井上君は姿勢を崩し、痛むお尻を両手で押さえていた。
「井上ッ! 皆が終わるまで元の姿勢に戻れ!」
「はいっ、、すみません...」
井上君は再び壁に両手を付いてお尻を突き出した。
桜井先生は竹刀で床をバシバシと叩きながら、隣でお尻を突き出して待っている加藤君の左後方に立った。加藤君の両脚はプルプルと小刻みに震えていた。
「歯を食いしばれッ!!」
「バッシィィィン!!」
「あうっ...!痛っ!!」
隣でお尻を竹刀で叩かれる加藤君を僕は横目で様子を見ていた。
痛みに耐えきれずうめき声を漏らし、脹脛を擦り合わせ痛みを紛らわせているようだった。
いよいよ自分が叩かれる番が近づき、恐怖のあまり鼓動が激しくなった。
「次はお前だ。歯を食いしばれッ!」
僕は目をしっかり閉じ歯を食いしばった。
「バッシィィィン!!」
「はぁうっっ...!!」
産まれて初めて竹刀でお尻を叩かれた。お尻を突き出す姿勢を取らされていたため、骨にまでズシンと重い衝撃が伝わり、予想を上回る激痛が走ったため、意志に反してうめき声が漏れた。痛みは一瞬でピークを迎え、次第に和らいで行き、代わりに叩かれた部分を中心にお尻が火照ったように熱くなった。

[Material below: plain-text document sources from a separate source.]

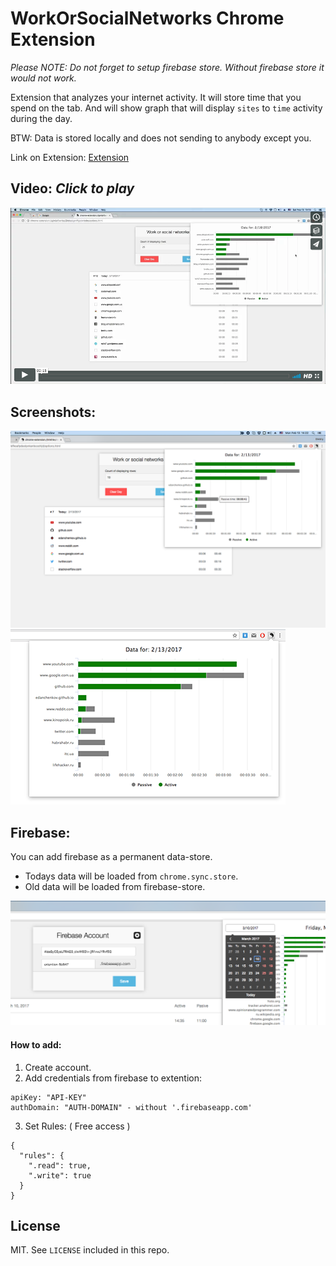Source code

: # WorkOrSocialNetworks Chrome Extension

*Please NOTE: Do not forget to setup firebase store. Without firebase store it would not work.*

Extension that analyzes your internet activity.
It will store time that you spend on the tab. And will show graph that will display `sites` to `time` activity during the day.

BTW:
Data is stored locally and does not sending to anybody except you.

Link on Extension:
[Extension](https://chrome.google.com/webstore/detail/workorsocialnetworks/glmjefbehbpjijhdoplgenffgleknbdm?hl=en-US)

## Video: *Click to play*

[![Preview](https://raw.githubusercontent.com/DmytroVasin/workOrSocialNetworks/master/_readme/_preview.png)](https://player.vimeo.com/video/204693730?autoplay=1)


## Screenshots:
![Main Window](/chrome_store/1200x800%20screenshot.png)
![Main Window](/chrome_store/440x280%20screenshot.png)

## Firebase:
You can add firebase as a permanent data-store.

- Todays data will be loaded from `chrome.sync.store`.
- Old data will be loaded from firebase-store.

![Firebase](https://raw.githubusercontent.com/DmytroVasin/workOrSocialNetworks/master/_readme/_firebase.png)

#### How to add:
1. Create account.
2. Add credentials from firebase to extention:
```
apiKey: "API-KEY"
authDomain: "AUTH-DOMAIN" - without '.firebaseapp.com'
```

3. Set Rules: ( Free access )
```
{
  "rules": {
    ".read": true,
    ".write": true
  }
}
```


## License


MIT. See `LICENSE` included in this repo.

僕も加藤君と同じように脹脛と脛を擦り合わせて痛みを紛らわせた。
その後も残りの生徒全員のお尻に桜井先生の力強い竹刀が飛んだ。
「バッシィィィン!!」「あぅっ、、」
「バッシィィィン!!」「ひぃっ...!!」
「バッシィィィン!!」「ひぃっ... イタいっ!!」
「バッシィィィン!!」「あぁっ..!!」
「バッシィィィン!!」「うぐっ...!!痛いっ、、」
「バッシィィィン!!」「あっっ..!!」
「バッシィィィン!!」「うぁっ...!!」
「バッシィィィン!!」「うぅっ... イタイっ...!!」
「バッシィィィン!!」「いぁっっ...!!痛いっ...」
クラス12名全員の気合い入れが終わる頃に授業終了のチャイムが鳴った。
「全員こっちを向け! 今後、いつまでも小学生気分が抜けない態度が見えたらもっと厳しくしてやるから覚悟しておけ!! ...挨拶!」
「《ハイッ...! ありがとうございましたッ!》」
僕たちは礼をした後、舞台にジャージを取りに行き体育館を後にした。
次の授業は国語で教室で行われたが、椅子は木製で座ると硬く、僕たちは痛むお尻を時折浮かせたりモジモジさせたりして授業に臨んでいた。